L’intégration européenne est une réalité. Est-il vrai que, il y a 80 ans, la Société Des Nations a failli reconnaître l’espéranto comme langue officiellea?

Certains des idéaux de l’unité européenne sont dus à des idéalistes visionnaires comme Victor Hugo. C’est une ironie de l’histoire que l’opposition de la France à l’espéranto a ouvert la voie à la domination de l’anglais. Quand s’est constituée la Société Des Nations, il a été nécessaire de choisir les langues officielles. L’idée que l’espéranto pourrait servir comme langue neutre pour la communication internationale fut examinée par le secrétaire général adjoint de l'organisation, le Japonais Inazo Nitobe. Il développa une forte argumentation en faveur de l’espéranto et presque tous les pays étaient d’accord, mais c’est le gouvernement français qui a rejeté la proposition. La France souhaitait que le français restât la langue de base de la diplomatie internationale, ce qui ne s’est pas réalisé, comme nous le savons aujourd’hui. Il y a une deuxième ironie de l’histoire qu’on trouve dans les institutions de l’Union européenne. Bien que les Français et les Allemands aient été les principaux architectes de l’unité européenne, leurs langues sont en train de perdre leur diffusion et c’est l’anglais qui a pris la place du français en tant que principale langue de travail…

 

Professeur Phillipson, vos ouvrages de sociopolitique sont réputés. Mais est-ce que les décideurs des questions linguistiques les connaissent ?
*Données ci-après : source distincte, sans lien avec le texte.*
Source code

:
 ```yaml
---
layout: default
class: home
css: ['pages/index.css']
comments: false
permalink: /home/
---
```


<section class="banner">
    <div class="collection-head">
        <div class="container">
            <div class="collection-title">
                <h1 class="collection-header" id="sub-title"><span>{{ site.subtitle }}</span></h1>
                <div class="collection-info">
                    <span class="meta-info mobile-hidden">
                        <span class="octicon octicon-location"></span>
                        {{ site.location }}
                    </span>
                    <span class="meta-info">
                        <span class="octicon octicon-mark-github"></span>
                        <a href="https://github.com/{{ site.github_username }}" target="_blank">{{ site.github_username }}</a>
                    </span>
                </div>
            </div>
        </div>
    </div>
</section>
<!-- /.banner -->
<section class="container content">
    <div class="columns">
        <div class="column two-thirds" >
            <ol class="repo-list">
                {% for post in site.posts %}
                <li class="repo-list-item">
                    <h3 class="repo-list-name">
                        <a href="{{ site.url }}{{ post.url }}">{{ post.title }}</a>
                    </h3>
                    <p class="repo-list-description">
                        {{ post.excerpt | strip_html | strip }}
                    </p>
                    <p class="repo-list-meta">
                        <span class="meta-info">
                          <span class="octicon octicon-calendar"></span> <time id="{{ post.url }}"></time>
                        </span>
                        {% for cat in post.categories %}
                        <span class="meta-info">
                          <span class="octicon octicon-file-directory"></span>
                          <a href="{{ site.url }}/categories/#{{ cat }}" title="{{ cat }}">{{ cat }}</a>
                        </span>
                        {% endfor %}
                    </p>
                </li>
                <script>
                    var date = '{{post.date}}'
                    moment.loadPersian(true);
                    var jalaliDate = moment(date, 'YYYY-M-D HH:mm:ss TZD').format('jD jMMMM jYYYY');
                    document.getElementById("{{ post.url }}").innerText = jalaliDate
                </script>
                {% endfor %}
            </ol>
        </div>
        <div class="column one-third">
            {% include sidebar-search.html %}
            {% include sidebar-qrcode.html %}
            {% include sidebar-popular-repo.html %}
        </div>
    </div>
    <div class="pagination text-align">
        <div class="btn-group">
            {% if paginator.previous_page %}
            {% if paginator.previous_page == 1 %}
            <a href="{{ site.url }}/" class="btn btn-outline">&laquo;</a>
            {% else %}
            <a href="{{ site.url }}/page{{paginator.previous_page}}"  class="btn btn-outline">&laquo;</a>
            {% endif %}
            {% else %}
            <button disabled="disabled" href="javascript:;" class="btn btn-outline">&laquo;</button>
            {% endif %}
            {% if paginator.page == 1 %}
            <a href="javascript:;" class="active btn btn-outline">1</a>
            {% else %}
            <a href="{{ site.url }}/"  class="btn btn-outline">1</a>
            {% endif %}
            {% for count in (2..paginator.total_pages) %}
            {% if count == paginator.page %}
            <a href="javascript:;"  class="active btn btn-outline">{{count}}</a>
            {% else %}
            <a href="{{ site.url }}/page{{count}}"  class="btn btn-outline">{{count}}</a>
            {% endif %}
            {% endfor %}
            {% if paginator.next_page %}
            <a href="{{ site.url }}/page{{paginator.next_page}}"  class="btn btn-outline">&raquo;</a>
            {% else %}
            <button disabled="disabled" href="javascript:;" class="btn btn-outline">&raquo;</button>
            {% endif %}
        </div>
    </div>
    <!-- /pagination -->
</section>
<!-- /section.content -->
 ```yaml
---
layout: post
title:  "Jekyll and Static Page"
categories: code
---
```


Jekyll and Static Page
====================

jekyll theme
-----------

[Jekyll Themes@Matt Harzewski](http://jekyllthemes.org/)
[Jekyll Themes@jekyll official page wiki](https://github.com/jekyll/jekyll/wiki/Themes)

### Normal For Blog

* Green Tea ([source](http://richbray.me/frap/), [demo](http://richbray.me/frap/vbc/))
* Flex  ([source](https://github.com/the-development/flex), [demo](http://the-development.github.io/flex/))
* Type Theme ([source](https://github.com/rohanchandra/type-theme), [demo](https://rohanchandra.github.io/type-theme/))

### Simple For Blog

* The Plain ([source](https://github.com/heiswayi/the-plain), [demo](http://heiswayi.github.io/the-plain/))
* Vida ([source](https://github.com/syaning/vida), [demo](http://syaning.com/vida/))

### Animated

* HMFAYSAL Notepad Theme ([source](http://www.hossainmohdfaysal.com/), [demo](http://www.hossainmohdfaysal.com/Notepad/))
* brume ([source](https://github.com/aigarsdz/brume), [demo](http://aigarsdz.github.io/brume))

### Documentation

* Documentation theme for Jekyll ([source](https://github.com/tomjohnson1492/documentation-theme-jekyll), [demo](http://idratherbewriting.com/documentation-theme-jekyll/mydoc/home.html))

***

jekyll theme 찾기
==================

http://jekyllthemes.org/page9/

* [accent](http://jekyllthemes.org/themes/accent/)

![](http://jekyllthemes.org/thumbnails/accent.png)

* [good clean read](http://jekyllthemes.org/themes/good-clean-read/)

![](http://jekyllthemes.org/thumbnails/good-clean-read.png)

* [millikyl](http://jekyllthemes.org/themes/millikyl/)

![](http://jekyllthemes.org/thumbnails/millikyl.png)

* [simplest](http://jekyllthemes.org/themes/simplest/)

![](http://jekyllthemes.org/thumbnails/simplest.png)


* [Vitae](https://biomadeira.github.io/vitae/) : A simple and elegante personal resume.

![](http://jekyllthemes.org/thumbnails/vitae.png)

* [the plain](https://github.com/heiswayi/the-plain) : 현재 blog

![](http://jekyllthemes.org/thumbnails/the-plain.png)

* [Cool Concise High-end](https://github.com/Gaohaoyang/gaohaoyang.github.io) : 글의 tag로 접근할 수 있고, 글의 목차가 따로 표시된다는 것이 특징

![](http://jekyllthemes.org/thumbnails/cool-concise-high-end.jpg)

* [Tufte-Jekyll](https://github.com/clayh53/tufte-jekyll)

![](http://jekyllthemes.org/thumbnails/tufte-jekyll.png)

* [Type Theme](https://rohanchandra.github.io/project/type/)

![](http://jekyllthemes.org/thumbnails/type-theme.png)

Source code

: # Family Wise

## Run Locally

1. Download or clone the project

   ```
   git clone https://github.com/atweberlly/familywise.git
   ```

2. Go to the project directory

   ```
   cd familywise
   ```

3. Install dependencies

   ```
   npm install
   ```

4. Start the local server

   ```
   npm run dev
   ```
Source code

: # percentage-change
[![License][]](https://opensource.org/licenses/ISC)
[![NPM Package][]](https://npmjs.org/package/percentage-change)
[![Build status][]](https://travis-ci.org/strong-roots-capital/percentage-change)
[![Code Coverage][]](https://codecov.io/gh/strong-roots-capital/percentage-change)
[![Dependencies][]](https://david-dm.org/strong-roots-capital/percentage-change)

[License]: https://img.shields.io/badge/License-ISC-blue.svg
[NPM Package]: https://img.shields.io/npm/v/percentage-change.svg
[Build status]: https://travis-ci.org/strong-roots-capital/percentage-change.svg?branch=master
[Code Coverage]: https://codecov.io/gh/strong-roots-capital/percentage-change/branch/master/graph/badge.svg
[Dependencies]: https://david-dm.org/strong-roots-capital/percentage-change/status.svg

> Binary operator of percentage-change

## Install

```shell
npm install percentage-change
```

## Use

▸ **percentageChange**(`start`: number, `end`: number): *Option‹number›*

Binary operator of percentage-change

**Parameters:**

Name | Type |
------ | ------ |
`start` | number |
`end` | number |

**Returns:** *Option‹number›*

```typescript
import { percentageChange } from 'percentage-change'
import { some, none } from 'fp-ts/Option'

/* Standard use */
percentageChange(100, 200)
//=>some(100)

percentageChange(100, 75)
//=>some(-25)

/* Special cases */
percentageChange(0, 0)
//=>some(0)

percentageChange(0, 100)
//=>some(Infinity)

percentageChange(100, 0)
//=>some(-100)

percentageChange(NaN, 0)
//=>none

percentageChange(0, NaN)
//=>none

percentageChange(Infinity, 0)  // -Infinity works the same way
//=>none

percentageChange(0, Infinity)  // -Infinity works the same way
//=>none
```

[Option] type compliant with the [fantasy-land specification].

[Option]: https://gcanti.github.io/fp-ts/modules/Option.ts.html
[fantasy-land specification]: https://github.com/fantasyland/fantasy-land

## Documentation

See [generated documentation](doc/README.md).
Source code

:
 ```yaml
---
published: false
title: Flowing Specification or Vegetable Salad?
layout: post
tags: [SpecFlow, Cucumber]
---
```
C’est peu vraisemblable. Les politiques n’ont pas l’habitude de lire la littérature spécialisée et les médias n’en parlent pas souvent de façon pertinente. La politique des langues dans l’Union Européenne est un point sensible, il y a donc une réticence à la mettre à l’étude.

 

Est-ce que les connaissances de ces décideurs sont suffisantes pour conduire la politique du multilinguisme dans l’Union européenne ?

Il faut distinguer les pratiques de travail à l’intérieur des institutions européennes, les débats du Parlement, et les interactions entre l’Union européenne et les citoyens ou les gouvernements. Ce qui motive des études sur les services de traduction et d’interprétation c’est, la plupart du temps, un objectif de réduction des coûts. Mais il n’y a toujours pas eu d’étude sur les moyens d'assurer correctement l’équité dans la communication entre locuteurs de langues différentes, ni les conséquences de la domination croissante de l’anglais. C’est pourquoi les informations manquent encore pour éclairer les décideurs.

En théorie, l’Union européenne fonctionne avec 20 langues absolument égales. Toutefois , toute personne concernée sait bien que la réalité est tout autre . Le mérite des « grandes » langues est toujours davantage mis en avant et ces « grandes » langues se réduisent de plus en plus à l’anglais - un anglais bien souvent « estropié », ce qui ne constitue pas une bonne base pour une prise de décision de qualité. L’inertie en la matière favorise certains intérêts économiques qui poussent en avant l’anglais et l’américanisation.

 

Votre livre "Linguistic imperialism" est très connu. De quoi traite votre livre "English-only Europe ?" (Une Europe du tout anglais ?)

Le livre traite du rôle joué par l’anglais dans l’unification européenne et examine si toutes les autres langues sont sur la voie rapide d’un statut de deuxième rang. Il essaie d’expliquer comment toutes les langues de l’Union européenne peuvent être maintenues et en quoi la réalisation de cet objectif renforcerait l’Union européenne en tant que projet politique et démocratique.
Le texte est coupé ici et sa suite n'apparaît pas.